Barry Sternlicht, chairman and chief executive of Starwood Capital Group, said his firm is prepared to tokenize real-world assets but cannot proceed because of regulatory constraints in the United States. Speaking at the World Liberty Forum in Palm Beach, Sternlicht said Starwood — which manages more than $125 billion in assets — is operationally ready to move.

“We want to do it right now and we’re ready,” Sternlicht said. “It’s ridiculous that our clients can’t do it in token,” he added, referring to the use of blockchain-based tokens to transact assets such as real estate.

Tokenization converts ownership rights in physical assets into digital tokens recorded on a blockchain. In real estate, that could allow investors to buy fractional interests in properties and trade them more easily, potentially expanding access beyond traditional institutional channels.

Investor Takeaway

Large asset managers are operationally prepared for tokenization, but U.S. regulatory clarity remains the gating factor for scaled adoption.

How Big Could Tokenized Real Estate Become?

Real estate tokenization has been discussed for years, yet adoption has been gradual. A Deloitte report published last year projected that $4 trillion worth of real estate could be tokenized by 2035, up from less than $0.3 trillion in 2024. If realized, that would imply a 27% compound annual growth rate for tokenized property markets.

Deloitte wrote that “Tokenized real estate could not only pave the way for new markets and products, but also give real estate organizations an opportunity to overcome challenges related to operational inefficiency, high administrative costs charged to investors, and limited retail participation.”

Some firms are already testing the model. Propy, a blockchain-based real estate platform, outlined a $100 million expansion plan last year to acquire mid-sized property title companies across the United States, with the goal of modernizing and digitizing closing processes.
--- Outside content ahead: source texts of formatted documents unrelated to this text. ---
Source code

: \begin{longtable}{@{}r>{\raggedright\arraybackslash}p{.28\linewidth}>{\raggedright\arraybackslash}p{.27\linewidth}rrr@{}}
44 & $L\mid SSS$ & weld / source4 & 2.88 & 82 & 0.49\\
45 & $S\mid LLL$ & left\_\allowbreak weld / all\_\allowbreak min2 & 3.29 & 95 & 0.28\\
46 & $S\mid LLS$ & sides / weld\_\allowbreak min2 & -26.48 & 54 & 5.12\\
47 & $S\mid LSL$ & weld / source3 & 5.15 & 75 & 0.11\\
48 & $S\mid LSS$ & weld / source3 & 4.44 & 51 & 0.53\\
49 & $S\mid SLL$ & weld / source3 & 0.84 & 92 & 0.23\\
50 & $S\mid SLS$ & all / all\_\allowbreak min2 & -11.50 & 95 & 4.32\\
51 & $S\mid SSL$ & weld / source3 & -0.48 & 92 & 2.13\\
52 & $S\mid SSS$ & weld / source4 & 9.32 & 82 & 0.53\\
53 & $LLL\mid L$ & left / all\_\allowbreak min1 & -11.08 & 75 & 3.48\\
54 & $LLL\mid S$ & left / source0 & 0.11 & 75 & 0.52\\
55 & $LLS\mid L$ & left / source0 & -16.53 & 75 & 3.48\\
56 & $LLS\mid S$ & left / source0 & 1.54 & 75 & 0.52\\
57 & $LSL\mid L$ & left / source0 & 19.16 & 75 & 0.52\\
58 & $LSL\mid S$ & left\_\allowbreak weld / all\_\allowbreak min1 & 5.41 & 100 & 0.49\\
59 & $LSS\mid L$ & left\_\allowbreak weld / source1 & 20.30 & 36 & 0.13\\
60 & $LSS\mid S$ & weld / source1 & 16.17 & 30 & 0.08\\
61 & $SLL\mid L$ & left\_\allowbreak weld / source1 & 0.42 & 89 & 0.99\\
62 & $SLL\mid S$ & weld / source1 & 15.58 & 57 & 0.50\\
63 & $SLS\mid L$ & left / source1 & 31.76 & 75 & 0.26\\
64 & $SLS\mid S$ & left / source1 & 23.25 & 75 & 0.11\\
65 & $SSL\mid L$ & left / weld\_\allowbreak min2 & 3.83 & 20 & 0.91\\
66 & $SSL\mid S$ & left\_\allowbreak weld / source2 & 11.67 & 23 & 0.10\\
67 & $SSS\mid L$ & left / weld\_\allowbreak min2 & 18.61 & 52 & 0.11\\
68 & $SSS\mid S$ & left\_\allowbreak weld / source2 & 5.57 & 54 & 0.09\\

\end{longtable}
These efforts remain small relative to the broader property market, which still relies heavily on manual documentation and intermediary-driven workflows.

Why Does Sternlicht Call It “the Future”?

Sternlicht framed tokenization as a technological leap rather than a niche financial experiment. “The technology is superior,” he said. “This is the future.”

He compared tokenization’s development stage to artificial intelligence, arguing that it is still earlier in its adoption cycle. “This is even earlier in the physical world than AI is,” he said. He described tokenization as “exciting as can be,” adding, “It’s a fantastic thing for the world, the world just has to catch up with it.”

His comments reflect a broader industry belief that blockchain infrastructure can streamline ownership records, reduce settlement friction, and widen investor access to traditionally illiquid markets. For firms managing private real estate funds, tokenization could offer new capital-raising channels and secondary liquidity options.

Investor Takeaway

Tokenization remains infrastructure-ready but policy-constrained. Institutional capital is waiting for regulatory alignment before committing at scale.

What Is the Regulatory Constraint?

Sternlicht did not detail specific regulatory provisions blocking Starwood’s plans, but tokenized real estate offerings in the United States typically intersect with securities law, broker-dealer registration rules, custody requirements, and investor eligibility standards. Without clear pathways for compliant issuance and trading, large asset managers face legal uncertainty.

While blockchain-based property transfers are technically feasible, scaling them within the U.S. regulatory perimeter requires coordination across securities regulators and market infrastructure providers. Until that framework is clarified, tokenization efforts by major private equity real estate firms are likely to remain exploratory rather than operational.

For now, the gap between technological readiness and regulatory permission remains the central constraint. Sternlicht’s remarks indicate that institutional appetite exists. Whether policy evolves to accommodate that demand will determine how quickly tokenized real estate moves from pilot projects to mainstream capital markets.